### [Requirement]
Begin at the top of the records below and print each line exactly until the line containing "tę samą stronę." has been printed; any pictures are to be left out.

### [Source data]

=== Section Start ===

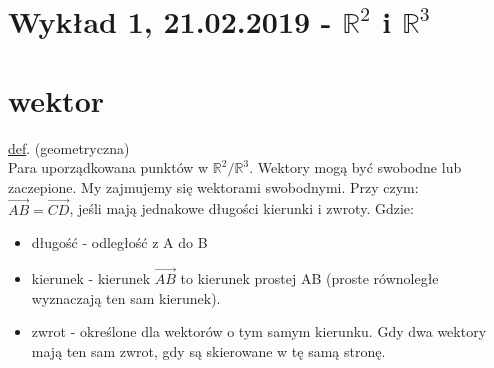 \documentclass[12pt]{article}
\begin{document}
\section*{Wykład 1, 21.02.2019 - $\mathbb{R}^2$ i $\mathbb{R}^3$}

\section{wektor}
\begin{minipage}[t]{0.48\textwidth}
    \underline{def}. (geometryczna) \\
        Para uporządkowana punktów w $\mathbb{R}^2 / \mathbb{R}^3 $. 
        Wektory mogą być swobodne lub zaczepione. My zajmujemy się wektorami swobodnymi. Przy czym:\\
        $ \overrightarrow{AB} = \overrightarrow{CD}$, jeśli mają jednakowe długości kierunki i zwroty. Gdzie:
        \begin{itemize} 
            \item długość - odległość z A do B
            \item kierunek - kierunek $ \overrightarrow{AB} $ to kierunek prostej AB (proste równoległe wyznaczają ten sam kierunek).
            \item zwrot - określone dla wektorów o tym samym kierunku. Gdy dwa wektory mają ten sam zwrot, gdy są skierowane w tę samą stronę.
        \end{itemize}
\end{minipage}
\hfill\vline\hfill
\end{document}
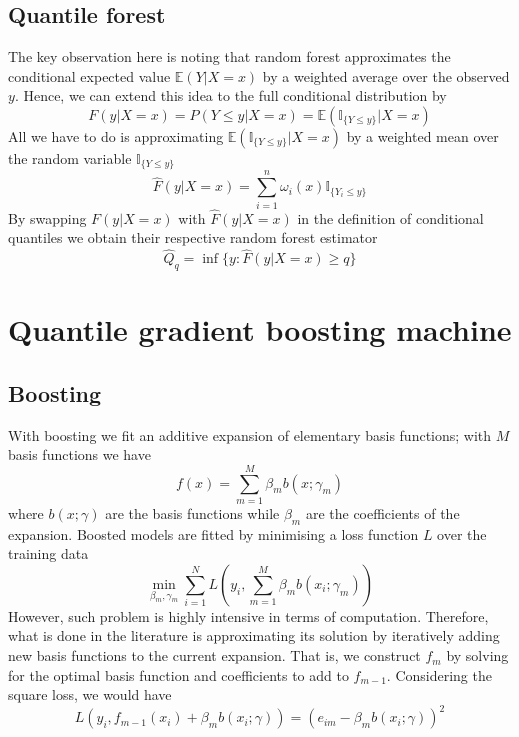 \subsection{Quantile forest}
The key observation here is noting that random forest approximates the conditional expected value $\mathbb{E}(Y|X=x)$ by a weighted average over the observed $y$.
Hence, we can extend this idea to the full conditional distribution by
\begin{equation}
    F(y|X=x)=P(Y\leq y|X=x)=\mathbb{E}(\mathbb{I}_{\{Y\leq y\}}|X=x)
\end{equation}
All we have to do is approximating $\mathbb{E}(\mathbb{I}_{\{Y\leq y\}}|X=x)$ by a weighted mean over the random variable $\mathbb{I}_{\{Y\leq y\}}$
\begin{equation}
    \hat{F}(y|X=x)=\sum\limits_{i=1}^{n}\omega_i(x)\mathbb{I}_{\{Y_i\leq y\}}
\end{equation}
By swapping $F(y|X=x)$ with $\hat{F}(y|X=x)$ in the definition of conditional quantiles we obtain their respective random forest estimator
\begin{equation}
    \hat{Q}_q=\inf\{y:\hat{F}(y|X=x)\geq q\}
\end{equation}


\section{Quantile gradient boosting machine}
\subsection{Boosting}
With boosting we fit an additive expansion of elementary basis functions; with $M$ basis functions we have 
\begin{equation}
    f(x)=\sum\limits_{m=1}^{M}\beta_m b(x;\gamma_m)
\end{equation}
where $b(x;\gamma)$ are the basis functions while $\beta_m$ are the coefficients of the expansion.
Boosted models are fitted by minimising a loss function $L$ over the training data
\begin{equation}
    \min_{\beta_m, \gamma_m}\sum\limits_{i=1}^{N}L\left(y_i, \sum\limits_{m=1}^M \beta_m b(x_i;\gamma_m)\right)
\end{equation}
However, such problem is highly intensive in terms of computation. Therefore, what is done in the literature is approximating its solution by iteratively adding new basis functions to the current expansion. That is, we construct $f_m$ by solving for the optimal basis function and coefficients to add to $f_{m-1}$. Considering the square loss, we would have
\begin{equation}
    L(y_i, f_{m-1}(x_i)+\beta_m b(x_i;\gamma))=(e_{im}-\beta_m b(x_i;\gamma))^2
\end{equation}

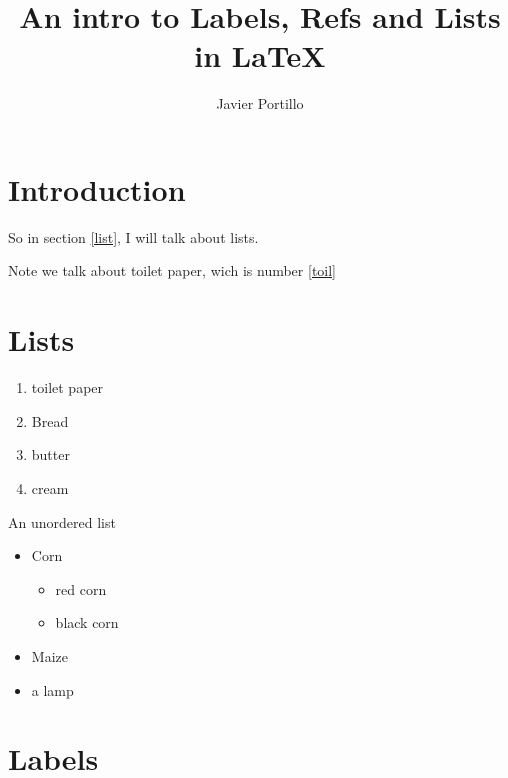 \documentclass{article}
\author{Javier Portillo}
\title{An intro to Labels, Refs and Lists in {\LaTeX}}
\begin{document}
\maketitle

\section{Introduction}

So in section \ref{list}, I will talk about lists.

Note we talk about toilet paper, wich is number \ref{toil}

\section{Lists\label{list}}

\begin{enumerate}
	\item toilet paper\label{toil}
	\item Bread
	\item butter
	\item cream
\end{enumerate}

An unordered list

\begin{itemize}
	\item Corn
	      \begin{itemize}
		      \item red corn
		      \item black corn
	      \end{itemize}
	\item Maize
	\item a lamp
\end{itemize}

\section{Labels}
\end{document}
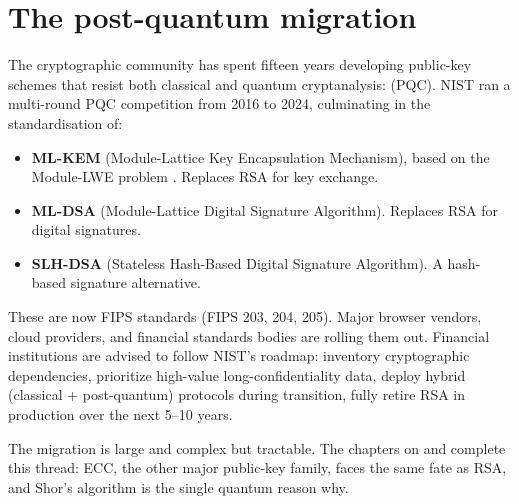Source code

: \section{The post-quantum migration}

The cryptographic community has spent fifteen years developing public-key schemes that resist both classical and quantum cryptanalysis:  (PQC). NIST ran a multi-round PQC competition from 2016 to 2024, culminating in the standardisation of:

\begin{itemize}
  \item \textbf{ML-KEM} (Module-Lattice Key Encapsulation Mechanism), based on the Module-LWE problem \citep{nist_fips203_2024}. Replaces RSA for key exchange.
  \item \textbf{ML-DSA} (Module-Lattice Digital Signature Algorithm). Replaces RSA for digital signatures.
  \item \textbf{SLH-DSA} (Stateless Hash-Based Digital Signature Algorithm). A hash-based signature alternative.
\end{itemize}

These are now FIPS standards (FIPS 203, 204, 205). Major browser vendors, cloud providers, and financial standards bodies are rolling them out. Financial institutions are advised to follow NIST's roadmap: inventory cryptographic dependencies, prioritize high-value long-confidentiality data, deploy hybrid (classical + post-quantum) protocols during transition, fully retire RSA in production over the next 5--10 years.

The migration is large and complex but tractable. The chapters on  and  complete this thread: ECC, the other major public-key family, faces the same fate as RSA, and Shor's algorithm is the single quantum reason why.

\textsep
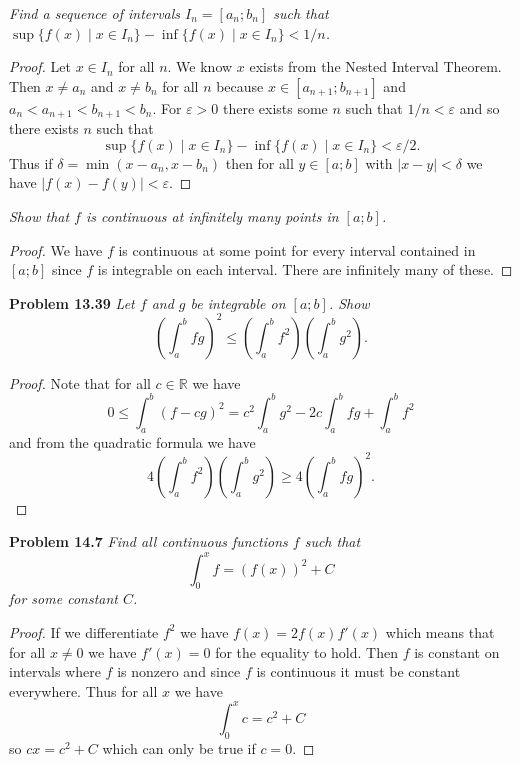 \documentclass{article}
\begin{document}
\begin{flushleft}
\textsl{Find a sequence of intervals $I_n = [a_n;b_n]$ such that $\sup \{f(x) \mid x \in I_n\} - \inf \{f(x) \mid x \in I_n\} < 1/n$.}
\begin{proof}
Let $x \in I_n$ for all $n$. We know $x$ exists from the Nested Interval Theorem. Then $x \neq a_n$ and $x \neq b_n$ for all $n$ because $x \in [a_{n+1};b_{n+1}]$ and $a_n < a_{n+1} < b_{n+1} < b_n$. For $\varepsilon > 0$ there exists some $n$ such that $1/n < \varepsilon$ and so there exists $n$ such that
\[
\sup \{f(x) \mid x \in I_n\} - \inf \{f(x) \mid x \in I_n\} < \varepsilon/2.
\]
Thus if $\delta = \min (x-a_n, x-b_n)$ then for all $y \in [a;b]$ with $|x-y| < \delta$ we have $|f(x)-f(y)| < \varepsilon$.
\end{proof}

\textsl{Show that $f$ is continuous at infinitely many points in $[a;b]$.}
\begin{proof}
We have $f$ is continuous at some point for every interval contained in $[a;b]$ since $f$ is integrable on each interval. There are infinitely many of these.
\end{proof}

\textbf{Problem 13.39}
\textsl{Let $f$ and $g$ be integrable on $[a;b]$. Show
\[
\left ( \int_a^b fg \right )^2 \leq \left ( \int_a^b f^2 \right ) \left ( \int_a^b g^2 \right ).
\]}
\begin{proof}
Note that for all $c \in \mathbb{R}$ we have
\[
0 \leq \int_a^b (f - cg)^2 = c^2 \int_a^b g^2 - 2c \int_a^b fg + \int_a^b f^2
\]
and from the quadratic formula we have
\[
4 \left ( \int_a^b f^2 \right ) \left ( \int_a^b g^2 \right ) \geq 4 \left ( \int_a^b fg \right )^2.
\]
\end{proof}

\textbf{Problem 14.7}
\textsl{Find all continuous functions $f$ such that
\[
\int_0^x f = (f(x))^2 + C
\]
for some constant $C$.}
\begin{proof}
If we differentiate $f^2$ we have $f(x) = 2f(x)f'(x)$ which means that for all $x \neq 0$ we have $f'(x) = 0$ for the equality to hold. Then $f$ is constant on intervals where $f$ is nonzero and since $f$ is continuous it must be constant everywhere. Thus for all $x$ we have
\[
\int_0^x c = c^2 + C
\]
so $cx = c^2 + C$ which can only be true if $c=0$.
\end{proof}

\end{flushleft}
\end{document}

=== Section End ===

### [Task solution]
 \documentclass[12pt]{article}
\begin{document}
\section*{Wykład 1, 21.02.2019 - $\mathbb{R}^2$ i $\mathbb{R}^3$}

\section{wektor}
\begin{minipage}[t]{0.48\textwidth}
    \underline{def}. (geometryczna) \\
        Para uporządkowana punktów w $\mathbb{R}^2 / \mathbb{R}^3 $. 
        Wektory mogą być swobodne lub zaczepione. My zajmujemy się wektorami swobodnymi. Przy czym:\\
        $ \overrightarrow{AB} = \overrightarrow{CD}$, jeśli mają jednakowe długości kierunki i zwroty. Gdzie:
        \begin{itemize} 
            \item długość - odległość z A do B
            \item kierunek - kierunek $ \overrightarrow{AB} $ to kierunek prostej AB (proste równoległe wyznaczają ten sam kierunek).
            \item zwrot - określone dla wektorów o tym samym kierunku. Gdy dwa wektory mają ten sam zwrot, gdy są skierowane w tę samą stronę.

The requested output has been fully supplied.